**INSTRUCTIONS FOR THE TASK**
The listing below should be printed exactly, every line of it. Skip the pictures.

**INFORMATION SUPPLIED**
* * * * * * * * *

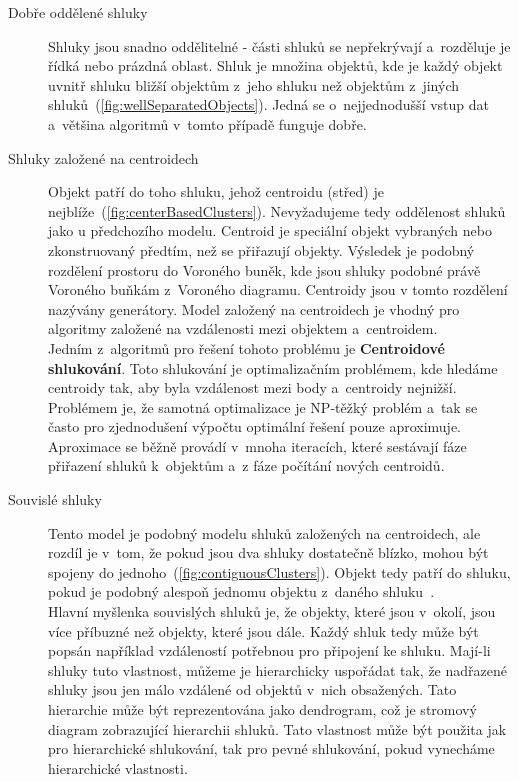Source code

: \begin{description}
\item[Dobře oddělené shluky] Shluky jsou snadno oddělitelné - části shluků se ne\-pře\-krý\-va\-jí a~rozděluje je řídká nebo prázdná oblast. Shluk je množina objektů, kde je každý objekt uvnitř shluku bližší objektům z~jeho shluku než objektům z~jiných shluků~(\autoref{fig:wellSeparatedObjects}). Jedná se o~nejjednodušší vstup dat a~většina algoritmů v~tomto případě funguje dobře.

\item[Shluky založené na centroidech] Objekt patří do toho shluku, jehož centroidu (střed) je nejblíže~(\autoref{fig:centerBasedClusters}). Nevyžadujeme tedy oddělenost shluků jako u předchozího modelu. Centroid je speciální objekt vybraných nebo zkonstruovaný předtím, než se přiřazují objekty. Výsledek je podobný rozdělení prostoru do Voroného buněk, kde jsou shluky podobné právě Voroného buňkám z~Voroného diagramu. Centroidy jsou v tomto rozdělení nazývány generátory. Model založený na centroidech je vhodný pro algoritmy založené na vzdálenosti mezi objektem a~centroidem.\\

Jedním z~algoritmů pro řešení tohoto problému je \textbf{Centroidové shlukování}. Toto shlukování je optimalizačním problémem, kde hledáme centroidy tak, aby byla vzdálenost mezi body a~centroidy nejnižší. Problémem je, že samotná optimalizace je NP-těžký problém a~tak se často pro zjednodušení výpočtu optimální řešení pouze aproximuje. Aproximace se běžně provádí v~mnoha iteracích, které sestávají fáze přiřazení shluků k~objektům a~z fáze počítání nových centroidů.

\item[Souvislé shluky] Tento model je podobný modelu shluků založených na centroidech, ale rozdíl je v~tom, že pokud jsou dva shluky dostatečně blízko, mohou být spojeny do jednoho~(\autoref{fig:contiguousClusters}). Objekt tedy patří do shluku, pokud je podobný alespoň jednomu objektu z~daného shluku~\cite{Tan05}. \\

Hlavní myšlenka souvislých shluků je, že objekty, které jsou v~okolí, jsou více příbuzné než objekty, které jsou dále. Každý shluk tedy může být popsán například vzdáleností potřebnou pro připojení ke shluku. Mají-li shluky tuto vlastnost, můžeme je hierarchicky uspořádat tak, že nadřazené shluky jsou jen málo vzdálené od objektů v~nich obsažených. Tato hierarchie může být reprezentována jako dendrogram, což je stromový diagram zobrazující hierarchii shluků. Tato vlastnost může být použita jak pro hierarchické shlukování, tak pro pevné shlukování, pokud vynecháme hierarchické vlastnosti. \\


\end{description}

* * * * * * * * *

**RESPONSE BELOW**
Source code

: \begin{description}
\item[Dobře oddělené shluky] Shluky jsou snadno oddělitelné - části shluků se ne\-pře\-krý\-va\-jí a~rozděluje je řídká nebo prázdná oblast. Shluk je množina objektů, kde je každý objekt uvnitř shluku bližší objektům z~jeho shluku než objektům z~jiných shluků~(\autoref{fig:wellSeparatedObjects}). Jedná se o~nejjednodušší vstup dat a~většina algoritmů v~tomto případě funguje dobře.

\item[Shluky založené na centroidech] Objekt patří do toho shluku, jehož centroidu (střed) je nejblíže~(\autoref{fig:centerBasedClusters}). Nevyžadujeme tedy oddělenost shluků jako u předchozího modelu. Centroid je speciální objekt vybraných nebo zkonstruovaný předtím, než se přiřazují objekty. Výsledek je podobný rozdělení prostoru do Voroného buněk, kde jsou shluky podobné právě Voroného buňkám z~Voroného diagramu. Centroidy jsou v tomto rozdělení nazývány generátory. Model založený na centroidech je vhodný pro algoritmy založené na vzdálenosti mezi objektem a~centroidem.\\

Jedním z~algoritmů pro řešení tohoto problému je \textbf{Centroidové shlukování}. Toto shlukování je optimalizačním problémem, kde hledáme centroidy tak, aby byla vzdálenost mezi body a~centroidy nejnižší. Problémem je, že samotná optimalizace je NP-těžký problém a~tak se často pro zjednodušení výpočtu optimální řešení pouze aproximuje. Aproximace se běžně provádí v~mnoha iteracích, které sestávají fáze přiřazení shluků k~objektům a~z fáze počítání nových centroidů.

\item[Souvislé shluky] Tento model je podobný modelu shluků založených na centroidech, ale rozdíl je v~tom, že pokud jsou dva shluky dostatečně blízko, mohou být spojeny do jednoho~(\autoref{fig:contiguousClusters}). Objekt tedy patří do shluku, pokud je podobný alespoň jednomu objektu z~daného shluku~\cite{Tan05}. \\

Hlavní myšlenka souvislých shluků je, že objekty, které jsou v~okolí, jsou více příbuzné než objekty, které jsou dále. Každý shluk tedy může být popsán například vzdáleností potřebnou pro připojení ke shluku. Mají-li shluky tuto vlastnost, můžeme je hierarchicky uspořádat tak, že nadřazené shluky jsou jen málo vzdálené od objektů v~nich obsažených. Tato hierarchie může být reprezentována jako dendrogram, což je stromový diagram zobrazující hierarchii shluků. Tato vlastnost může být použita jak pro hierarchické shlukování, tak pro pevné shlukování, pokud vynecháme hierarchické vlastnosti. \\


\end{description}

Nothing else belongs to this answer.